Polished [presentation] wasn’t memorable. It was the students who used stories in their presentations that were best remembered.

I’ve seen this phenomenon first-handed two years ago. The company I worked for sent me to develop a system for a call centre of a large Israeli mobile network provider.

The system was much more intelligent than the industry’s standards, and could recognize ineffective behavior/actions of agents within seconds. Suspicious incidents where pushed to the supervisor, who was monitoring the data for anything unusual. Data highlighted in yellow meant “an event developing” and data highlighted in red meant “an event that is losing money to the company right now”. It was an awesome project! 🙂

Launch

We launched on October. By the end of the same year, my system saved our customer over $200,000. This surpassed all expectations by a mile. But when I came back next year and analyzed the logs, I realizes that the power of our system was no where near being fully utilized. This meant our customer could save even more money, if we could figure out what causes the underutilization.
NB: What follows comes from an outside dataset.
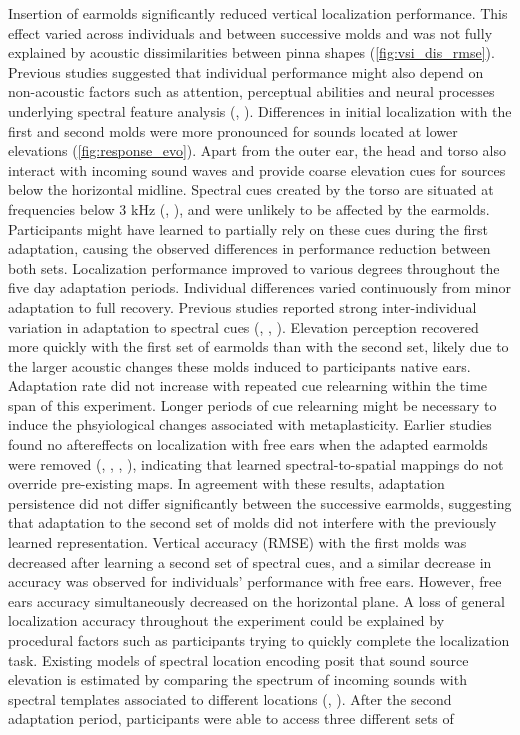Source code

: Insertion of earmolds significantly reduced vertical localization performance. This effect varied across individuals and between successive molds and was not fully explained by acoustic dissimilarities between pinna shapes (\cref{fig:vsi_dis_rmse}). Previous studies suggested that individual performance might also depend on non-acoustic factors such as attention, perceptual abilities and neural processes underlying spectral feature analysis (\citet{majdak_acoustic_2014}, \citet{andeol_sound_2013}). Differences in initial localization with the first and second molds were more pronounced for sounds located at lower elevations (\cref{fig:response_evo}). Apart from the outer ear, the head and torso also interact with incoming sound waves and provide coarse elevation cues for sources below the horizontal midline. Spectral cues created by the torso are situated at frequencies below 3 kHz (\citet{asano_role_1990}, \citet{algazi_elevation_2001}), and were unlikely to be affected by the earmolds. Participants might have learned to partially rely on these cues during the first adaptation, causing the observed differences in performance reduction between both sets. Localization performance improved to various degrees throughout the five day adaptation periods. Individual differences varied continuously from minor adaptation to full recovery. Previous studies reported strong inter-individual variation in adaptation to spectral cues (\citet{hofman_relearning_1998}, \citet{wanrooij_relearning_2005}, \citet{trapeau_fast_2016}). Elevation perception recovered more quickly with the first set of earmolds than with the second set, likely due to the larger acoustic changes these molds induced to participants native ears. Adaptation rate did not increase with repeated cue relearning within the time span of this experiment. Longer periods of cue relearning might be necessary to induce the phsyiological changes associated with metaplasticity. Earlier studies found no aftereffects on localization with free ears when the adapted earmolds were removed (\citet{carlile_relearning_2014}, \citet{hofman_relearning_1998}, \citet{trapeau_fast_2016}, \citet{wanrooij_relearning_2005}), indicating that learned spectral-to-spatial mappings do not override pre-existing maps. In agreement with these results, adaptation persistence did not differ significantly between the successive earmolds, suggesting that adaptation to the second set of molds did not interfere with the previously learned representation. Vertical accuracy (RMSE) with the first molds was decreased after learning a second set of spectral cues, and a similar decrease in accuracy was observed for individuals' performance with free ears. However, free ears accuracy simultaneously decreased on the horizontal plane. A loss of general localization accuracy throughout the experiment could be explained by procedural factors such as participants trying to quickly complete the localization task. Existing models of spectral location encoding posit that sound source elevation is estimated by comparing the spectrum of incoming sounds with spectral templates associated to different locations (\citet{hofman_spectro-temporal_1998}, \citet{langendijk_contribution_2002}). After the second adaptation period, participants were able to access three different sets of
“You can triple the results you’ve been seeing”, I told him. “Let me observe your supervisors’s work for a week, and I’ll tell you how.” The deal was made.

A lot of data was collected during the observation period, as every single action that supervisors took was logged. After analysis, I sat down with the call centre (CC) manager. “You have good supervisors. They are very professional and mostly doing the best they can”, I told her. “But, they have too many tasks happening at the same time, the prioritization is wrong in my opinion. A lot of their protocols are outdated or missing, and they really need some new hardware over there”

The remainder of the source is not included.